Former population studies investigating BMI changes in association with chronic diseases such as cardiovascular disease (CVD) and diabetes have shown heterogeneous signatures of disease development across BMI trajectories. Previously, we identified three distinct patterns of BMI prior to CVD development, and the majority of participants who developed the disease were characterized with a stable BMI over time, highlighting a heterogeneous nature of CVD not entirely attributed to BMI (7). Similarly, another study among 6,705 British participants showed three BMI patterns accompanied with distinctive cardiometabolic risk profiles, with the majority of individuals showing modest weight gain prior to diabetes diagnosis (8). This finding goes against the common assumption that people who experienced recent substantial weight gain are more likely to be diagnosed with diabetes. Before drawing firm conclusions on the process of diabetes development, it is important to test whether similar trends are observed in other cohorts.
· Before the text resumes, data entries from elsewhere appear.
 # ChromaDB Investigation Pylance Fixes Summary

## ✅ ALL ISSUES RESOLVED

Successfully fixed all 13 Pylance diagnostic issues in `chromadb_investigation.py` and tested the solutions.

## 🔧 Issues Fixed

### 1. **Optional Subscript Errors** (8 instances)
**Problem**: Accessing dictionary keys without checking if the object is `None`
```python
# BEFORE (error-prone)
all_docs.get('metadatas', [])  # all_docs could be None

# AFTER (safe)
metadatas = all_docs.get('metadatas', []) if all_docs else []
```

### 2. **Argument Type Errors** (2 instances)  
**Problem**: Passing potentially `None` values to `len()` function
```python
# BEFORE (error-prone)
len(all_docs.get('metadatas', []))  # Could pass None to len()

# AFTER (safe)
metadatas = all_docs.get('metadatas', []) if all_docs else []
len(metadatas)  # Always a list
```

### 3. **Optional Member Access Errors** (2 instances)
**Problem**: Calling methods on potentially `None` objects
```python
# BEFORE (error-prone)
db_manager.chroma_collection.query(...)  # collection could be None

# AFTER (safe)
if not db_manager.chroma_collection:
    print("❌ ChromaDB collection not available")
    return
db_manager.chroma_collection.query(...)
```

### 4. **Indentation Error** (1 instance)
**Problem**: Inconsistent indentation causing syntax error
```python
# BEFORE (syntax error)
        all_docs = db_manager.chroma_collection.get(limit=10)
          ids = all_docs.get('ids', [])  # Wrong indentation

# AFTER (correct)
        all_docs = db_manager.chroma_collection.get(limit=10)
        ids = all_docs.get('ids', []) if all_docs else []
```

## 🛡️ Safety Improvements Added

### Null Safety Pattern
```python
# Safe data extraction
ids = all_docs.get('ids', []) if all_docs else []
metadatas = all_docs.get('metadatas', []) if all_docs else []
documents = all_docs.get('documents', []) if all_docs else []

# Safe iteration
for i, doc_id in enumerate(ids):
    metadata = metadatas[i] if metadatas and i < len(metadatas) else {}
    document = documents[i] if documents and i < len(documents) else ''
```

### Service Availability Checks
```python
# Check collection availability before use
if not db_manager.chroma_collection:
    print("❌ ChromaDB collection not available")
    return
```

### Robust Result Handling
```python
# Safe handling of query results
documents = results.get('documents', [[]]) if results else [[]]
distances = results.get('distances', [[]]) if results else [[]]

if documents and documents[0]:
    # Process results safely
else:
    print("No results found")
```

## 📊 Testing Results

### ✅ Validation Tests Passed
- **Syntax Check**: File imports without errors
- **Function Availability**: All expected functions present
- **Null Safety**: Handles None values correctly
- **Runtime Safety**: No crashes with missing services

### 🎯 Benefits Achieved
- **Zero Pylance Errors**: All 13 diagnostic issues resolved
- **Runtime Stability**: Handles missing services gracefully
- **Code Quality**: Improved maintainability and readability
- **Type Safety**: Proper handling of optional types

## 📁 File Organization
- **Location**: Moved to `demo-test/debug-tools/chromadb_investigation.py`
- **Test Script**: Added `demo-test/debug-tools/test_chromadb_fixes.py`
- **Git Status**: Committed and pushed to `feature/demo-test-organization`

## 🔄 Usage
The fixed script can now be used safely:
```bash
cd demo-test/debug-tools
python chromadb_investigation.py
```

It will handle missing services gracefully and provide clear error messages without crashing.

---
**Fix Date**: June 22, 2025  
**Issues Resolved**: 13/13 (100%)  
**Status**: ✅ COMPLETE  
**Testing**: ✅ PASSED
Therefore, we aimed to identify and characterize BMI patterns in a European population of middle‐aged and elderly individuals before diabetes development. Additionally, trajectories of cardiometabolic risk factors, including glycemic traits, lipids, blood pressure, and waist circumference, within each BMI pattern were further examined.
Methods
Study population
The study was performed among participants of the prospective population‐based Rotterdam Study. In 1989, all residents aged 55 years or older in Ommoord, a suburb of Rotterdam, the Netherlands, were invited to participate in the study. Seventy‐eight percent of the invitees agreed to participate (n = 7,983). There were no eligibility criteria to enter the Rotterdam Study cohorts except the minimum age and residential area based on postal codes. The participants of the Rotterdam Study have been followed up for more than 22 years for a variety of diseases, and clinical data have been collected across five subsequent phases every 3 to 4 years. A more detailed description of the Rotterdam Study can be found elsewhere (9). The Rotterdam Study has been approved by the medical ethics committee according to the Population Screening Act: Rotterdam Study, executed by the Ministry of Health, Welfare and Sports of the Netherlands. All participants in the present analysis provided written informed consent to participate and to obtain information from their treating physicians.
For this study, we used visits of the first cohort. From 7,983 participants at baseline, we excluded 225 without informed consent, 916 with prevalent diabetes, 743 without BMI measurement throughout phases 1 to 5, and 1 with missing information of diabetes follow‐up. The final sample included 6,098 individuals (Figure 1).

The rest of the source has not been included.